Grilled Brined Pork Chops With Radish Cream

Radishes often take a backseat to more versatile vegetables, ending up as just another salad ingredient or in the occasional stir-fry. But I think this beautiful, peppery, slightly pungent vegetable deserves a little more attention-especially when the garden is teeming with them.

Here, I paired the sharp flavor of the radishes with tangy sour cream, tart lemon juice, and a little honey to sweeten it all up. While the pinkish color of the finished dish may look a bit unusual on the plate, any radish fan will love the taste.

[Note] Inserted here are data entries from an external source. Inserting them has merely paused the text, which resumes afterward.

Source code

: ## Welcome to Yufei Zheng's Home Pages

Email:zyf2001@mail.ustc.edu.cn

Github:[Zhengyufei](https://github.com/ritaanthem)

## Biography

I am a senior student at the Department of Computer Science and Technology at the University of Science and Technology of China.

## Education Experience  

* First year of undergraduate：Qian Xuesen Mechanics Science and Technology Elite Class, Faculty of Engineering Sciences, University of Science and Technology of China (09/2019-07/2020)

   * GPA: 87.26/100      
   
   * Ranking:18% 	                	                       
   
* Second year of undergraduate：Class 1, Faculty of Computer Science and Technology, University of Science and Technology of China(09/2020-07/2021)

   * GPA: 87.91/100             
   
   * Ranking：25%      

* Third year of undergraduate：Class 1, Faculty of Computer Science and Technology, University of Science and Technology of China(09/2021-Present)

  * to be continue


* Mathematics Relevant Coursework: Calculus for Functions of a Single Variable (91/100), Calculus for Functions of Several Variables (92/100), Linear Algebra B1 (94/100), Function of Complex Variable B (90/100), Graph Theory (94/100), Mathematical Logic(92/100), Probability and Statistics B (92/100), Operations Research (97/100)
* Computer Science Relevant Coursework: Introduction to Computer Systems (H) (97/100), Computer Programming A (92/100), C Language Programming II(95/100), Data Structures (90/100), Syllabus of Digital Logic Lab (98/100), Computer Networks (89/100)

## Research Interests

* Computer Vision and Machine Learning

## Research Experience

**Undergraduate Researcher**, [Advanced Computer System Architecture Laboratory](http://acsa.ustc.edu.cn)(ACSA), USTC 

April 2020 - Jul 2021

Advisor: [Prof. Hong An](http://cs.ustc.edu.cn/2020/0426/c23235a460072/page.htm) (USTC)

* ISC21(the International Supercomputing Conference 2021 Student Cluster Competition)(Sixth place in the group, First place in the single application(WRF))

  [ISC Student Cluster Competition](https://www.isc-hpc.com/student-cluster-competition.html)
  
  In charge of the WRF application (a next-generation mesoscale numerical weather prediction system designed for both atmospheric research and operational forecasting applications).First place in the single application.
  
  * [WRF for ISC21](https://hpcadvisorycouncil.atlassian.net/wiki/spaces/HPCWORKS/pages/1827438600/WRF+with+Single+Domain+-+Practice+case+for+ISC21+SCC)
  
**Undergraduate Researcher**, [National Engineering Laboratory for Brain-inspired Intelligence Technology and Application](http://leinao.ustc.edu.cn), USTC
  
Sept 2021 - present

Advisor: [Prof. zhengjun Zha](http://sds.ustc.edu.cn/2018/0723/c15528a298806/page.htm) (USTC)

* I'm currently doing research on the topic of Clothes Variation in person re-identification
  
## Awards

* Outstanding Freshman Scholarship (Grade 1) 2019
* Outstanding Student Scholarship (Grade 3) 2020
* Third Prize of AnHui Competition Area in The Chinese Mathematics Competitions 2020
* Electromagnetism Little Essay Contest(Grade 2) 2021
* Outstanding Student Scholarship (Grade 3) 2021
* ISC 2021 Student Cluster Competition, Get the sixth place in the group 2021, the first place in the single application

About brining: You don’t have to brine the chops before grilling them, but it’s an easy, hands-off preparation that results in some of the juiciest, most tender meat you’ll ever eat. High-temperature grilling can dry out most meat, but a few hours in a salty brine bath helps keep it moist throughout the cooking process.

For this recipe, I added allspice berries, coriander, and peppercorns to the brine. Other common brining ingredients include bay leaves and fresh herb sprigs. But you can use only salt and sugar, if you choose-the tenderization will be the same.

Serves 4


For the Pork Chops

  • 1/3 cup salt
  • 1/4 cup sugar
  • 6 allspice berries
  • 1 tsp coriander seeds
  • 1 tsp black peppercorns
  • 1/2 tsp pink peppercorns
  • 5 cups water
  • 4 center-cut, bone-in pork chops, about 3/4-inch thick
  • olive oil, for rubbing
  • sea salt
  • freshly ground black pepper

For the Radish Cream

  • 1/2 cup finely chopped radishes
  • 1/4 cup sour cream
  • 1 tbsp fresh lemon juice
  • 1 tbsp honey
  • 1 tbsp water
  • sea salt
  • freshly ground black pepper


For the Pork Chops

  1. Place the first 6 ingredients (through pink peppercorns) in a large, deep bowl. Stir in 5 cups of water, continuing to stir until the salt and sugar are completely dissolved. Place the chops in the brine, submerging completely. Cover with plastic wrap and refrigerate at least 6 hours (or up to 12).
  2. Light a grill for medium heat. Remove the chops from the brine and pat dry, rubbing off any spices clinging to the meat. Rub both sides with oil and season with salt and pepper (not much salt, since the brine will have penetrated the pork).
  3. Grill, turning 2 or 3 times, until slightly charred outside and juicy, tender inside, 12-15 minutes total, depending on thickness.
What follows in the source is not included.